Exercise requirements: Leaving the pictures aside, return the listing exactly as it appears.

Material shown:
★ ★ ★ ★ ★ ★ ★

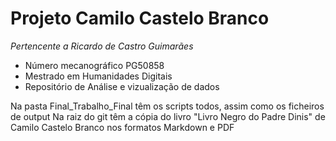 # Projeto Camilo Castelo Branco
_Pertencente a Ricardo de Castro Guimarães_
* Número mecanográfico PG50858 
* Mestrado em Humanidades Digitais
* Repositório de Análise e vizualização de dados

Na pasta Final_Trabalho_Final têm os scripts todos, assim como os ficheiros de output
Na raiz do git têm a cópia do livro "Livro Negro do Padre Dinis" de Camilo Castelo Branco nos formatos Markdown e PDF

★ ★ ★ ★ ★ ★ ★

Answer area:
 # Projeto Camilo Castelo Branco
_Pertencente a Ricardo de Castro Guimarães_
* Número mecanográfico PG50858 
* Mestrado em Humanidades Digitais
* Repositório de Análise e vizualização de dados

Na pasta Final_Trabalho_Final têm os scripts todos, assim como os ficheiros de output
Na raiz do git têm a cópia do livro "Livro Negro do Padre Dinis" de Camilo Castelo Branco nos formatos Markdown e PDF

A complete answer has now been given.